Starting from the monthly
data that we have, we create a new variable called qdate
to keep track of the quarter that each year-month combination belongs to. Grouping the data by the resulting quarters and summing over the monthly production values results in the desired quarterly production values. Finally, the quarters created under qdate
are converted back to full dates in preparation for the row binding of the two quarterly data sets.
quarterly2 <- monthly %>%
mutate(qdate = quarter(date, with_year=TRUE)) %>%
group_by(qdate) %>%
summarise(quarterly_value = sum(monthly_value)) %>%
mutate(date = yq(qdate)) %>%
select(date, quarterly_value)
quarterly2
## # A tibble: 80 x 2
## date quarterly_value
## <date> <dbl>
## 1 1976-01-01 65625
## 2 1976-04-01 84933
## 3 1976-07-01 93968
## 4 1976-10-01 78708
## 5 1977-01-01 73865
## 6 1977-04-01 92938
## 7 1977-07-01 91812
## 8 1977-10-01 76821
## 9 1978-01-01 71130
## 10 1978-04-01 92965
## # ... with 70 more rows
Since there is an overlap in the dates between the quarterly and monthly data, we need to make sure that all quarters are only included once when row binding quarterly
and quarterly2
. Let's find the end date from the original quarterly data and keep only the observations from quarterly2
that occur after this date.
quarterly_end_date <- quarterly %>%
slice_max(date) %>%
pull(date)
quarterly2 <- quarterly2 %>%
filter(date > quarterly_end_date)
full_quarterly <- bind_rows(quarterly, quarterly2)
full_quarterly %>%
slice_min(date)
## # A tibble: 1 x 2
## date quarterly_value
## <date> <dbl>
## 1 1950-01-01 19349
full_quarterly %>%
slice_max(date)
## # A tibble: 1 x 2
## date quarterly_value
## <date> <dbl>
## 1 1995-10-01 110997
Since the data ranges from 1950 to 1995 (46 years), we should have 46 * 4 = 184 rows in our data.
full_quarterly %>%
nrow()
## [1] 184
Looks good!
In the original data, the production values were in the unit of thousands of gallons. Yet, the values that we have are still quite large. Let's scale all the production values by one thousand so that they will be in the units of million gallons.

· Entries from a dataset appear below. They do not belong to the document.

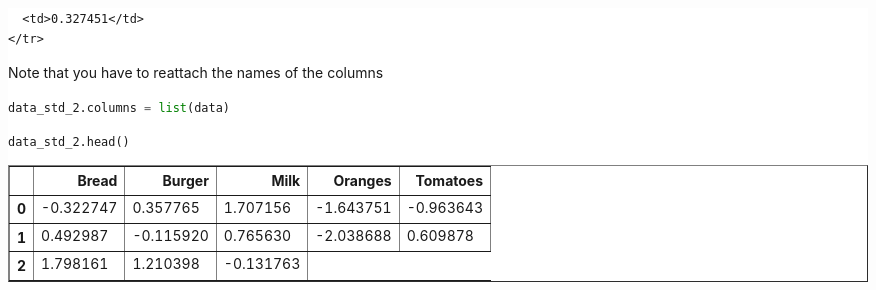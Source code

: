       <td>0.327451</td>
    </tr>
  </tbody>
</table>
</div>



Note that you have to reattach the names of the columns


```python
data_std_2.columns = list(data)
```


```python
data_std_2.head()
```




<div>
<style scoped>
    .dataframe tbody tr th:only-of-type {
        vertical-align: middle;
    }

    .dataframe tbody tr th {
        vertical-align: top;
    }

    .dataframe thead th {
        text-align: right;
    }
</style>
<table border="1" class="dataframe">
  <thead>
    <tr style="text-align: right;">
      <th></th>
      <th>Bread</th>
      <th>Burger</th>
      <th>Milk</th>
      <th>Oranges</th>
      <th>Tomatoes</th>
    </tr>
  </thead>
  <tbody>
    <tr>
      <th>0</th>
      <td>-0.322747</td>
      <td>0.357765</td>
      <td>1.707156</td>
      <td>-1.643751</td>
      <td>-0.963643</td>
    </tr>
    <tr>
      <th>1</th>
      <td>0.492987</td>
      <td>-0.115920</td>
      <td>0.765630</td>
      <td>-2.038688</td>
      <td>0.609878</td>
    </tr>
    <tr>
      <th>2</th>
      <td>1.798161</td>
      <td>1.210398</td>
      <td>-0.131763</td>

full_quarterly <- full_quarterly %>%
mutate(quarterly_value = quarterly_value / 1e3)
An alternative to the previous plot is to colour the production values by quarter. In doing so, the x-axis should be the year rather than the full date so that all the quarters of a given year line up.
full_quarterly %>%
mutate(
Quarter = as_factor(quarter(date)),
Year = year(date)
) %>%
ggplot(aes(x=Year, y=quarterly_value, colour=Quarter))+
geom_line(alpha=0.6)+
theme(legend.position="bottom")+
guides(colour = guide_legend(label.position="bottom"))+
labs(
x="Year", y="Amount produced (million gallons)",
title="Annual soft-drink production in Canada by quarter",
subtitle="1950 to 1995"
)
Finally, we can also look at the annual production without regard to the quarterly values.
full_quarterly %>%
mutate(Year = year(date)) %>%
group_by(Year) %>%
summarise(annual_value = sum(quarterly_value)) %>%
ggplot(aes(x=Year, y=annual_value))+
geom_line()+
labs(
x="Year", y="Amount produced (million gallons)",
title="Annual soft-drink production in Canada",
subtitle="1950 to 1995"
)
In each usage of group_by()
followed by summarise()
, we never called ungroup()
. This is because summarise()
automatically drops one grouping level after completion and in each usage, we only grouped by a single variable. As such, after summarising, the data is fully ungrouped.